Mölling: Ich glaube, es gibt zwei Bereiche von Maßnahmen, die man sich vorstellen kann. Das eine ist, dass die Europäer erstmal zu einer gemeinsamen Problemsicht kommen müssen. Wir sind im Jahr fünf der großen Defizite in den Verteidigungshaushalten. Wir haben aber bisher unter den Verteidigungsministern oder unter den Außenministern in Europa noch kein gemeinsames Verständnis, was denn eigentlich die Lage ist. Wie viel haben wir denn eigentlich zurzeit an Militärgerät auf dem Hof stehen? Wo haben wir zu wenig und wo haben wir zu viel? Man wundert sich immer darüber, aber diese Bestandsaufnahme, die eigentlich am Anfang aller Überlegungen stehen müsste, die gibt es nicht. Das wäre also der erste Schritt. Der zweite Schritt wäre, konkrete Dinge zu beschließen, wie zum Beispiel ein gemeinsames Technologieprogramm für Drohnen, die auch nach außen hin sichtbar werden. Wo sowohl die Industrie als auch die Bevölkerung sieht – da kommt etwas, da passiert was. Und wo man sagt: Ich kann mir vorstellen, was gemeinsame Sicherheits- und Verteidigungspolitik für uns bedeutet.
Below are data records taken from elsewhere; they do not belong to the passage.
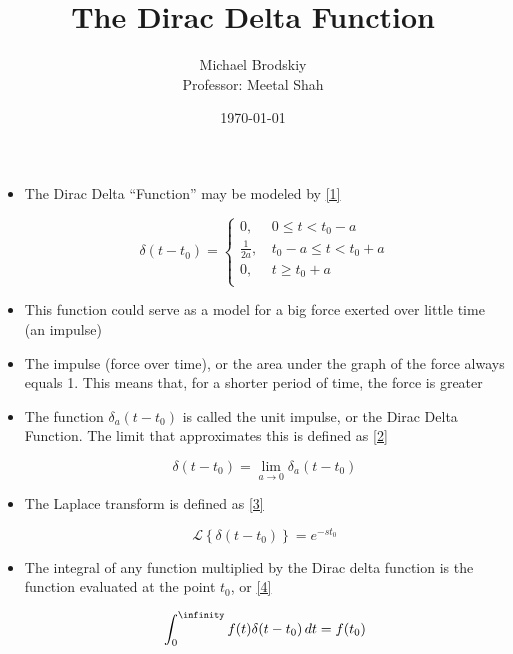 \documentclass[12pt]{article}
\title{The Dirac Delta Function}
\date{\today}
\author{Michael Brodskiy\\ \small Professor: Meetal Shah}
\begin{document}
\maketitle

\begin{itemize}

  \item The Dirac Delta ``Function'' may be modeled by \eqref{1}

    \begin{equation}
      \delta(t-t_0)=\left\{\begin{array}{ll} 0,\, & 0\leq t < t_0-a\\ \frac{1}{2a},\, & t_0-a\leq t < t_0+a\\ 0,\, & t\geq t_0 + a\\ \end{array}
      \label{1}
    \end{equation}

  \item This function could serve as a model for a big force exerted over little time (an impulse)

  \item The impulse (force over time), or the area under the graph of the force always equals 1. This means that, for a shorter period of time, the force is greater

  \item The function $\delta_a(t-t_0)$ is called the unit impulse, or the Dirac Delta Function. The limit that approximates this is defined as \eqref{2}

    \begin{equation}
      \delta (t-t_0)=\lim_{a\to0}\delta_a(t-t_0)
      \label{2}
    \end{equation}

  \item The Laplace transform is defined as \eqref{3}

    \begin{equation}
      \mathcal{L}\left\{ \delta(t-t_0) \right\}=e^{-st_0}
      \label{3}
    \end{equation}

  \item The integral of any function multiplied by the Dirac delta function is the function evaluated at the point $t_0$, or \eqref{4}

    \begin{equation}
      \int_0^{\infinity} f(t)\delta(t-t_0)\,dt=f(t_0)
      \label{4}
    \end{equation}

\end{itemize}
\end{document}
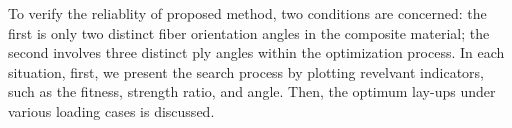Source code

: To verify the reliablity of proposed method, two conditions are concerned: the
first is only two distinct fiber orientation angles in the composite material;
the second involves three distinct ply angles within the optimization process.
In each situation, first, we present the search process by plotting revelvant
indicators, such as the fitness, strength ratio, and angle. Then, the optimum
lay-ups under various loading cases is discussed.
Flocken: Sie fordern ein europäisches Drohnenprogramm, aber das kostet natürlich viel Geld.

Mölling: Das ist richtig. Ich sag mal, wenn man aus der sehr kostspieligen Tradition von Sicherheits- und Verteidigungspolitik zwischen den Mitgliedsstaaten herauskommen will, dass jeder noch alles hat, wenn man umsteuern will – dann wird man dafür Geld in die Hand nehmen müssen. Zurzeit ist die Prämisse, vor allen Dingen auch in Berlin, es gibt kein neues Geld.

Flocken: Und ohne Geld wird es keine vernünftige oder weitreichende, weitsichtige europäische Sicherheits- und Verteidigungspolitik geben?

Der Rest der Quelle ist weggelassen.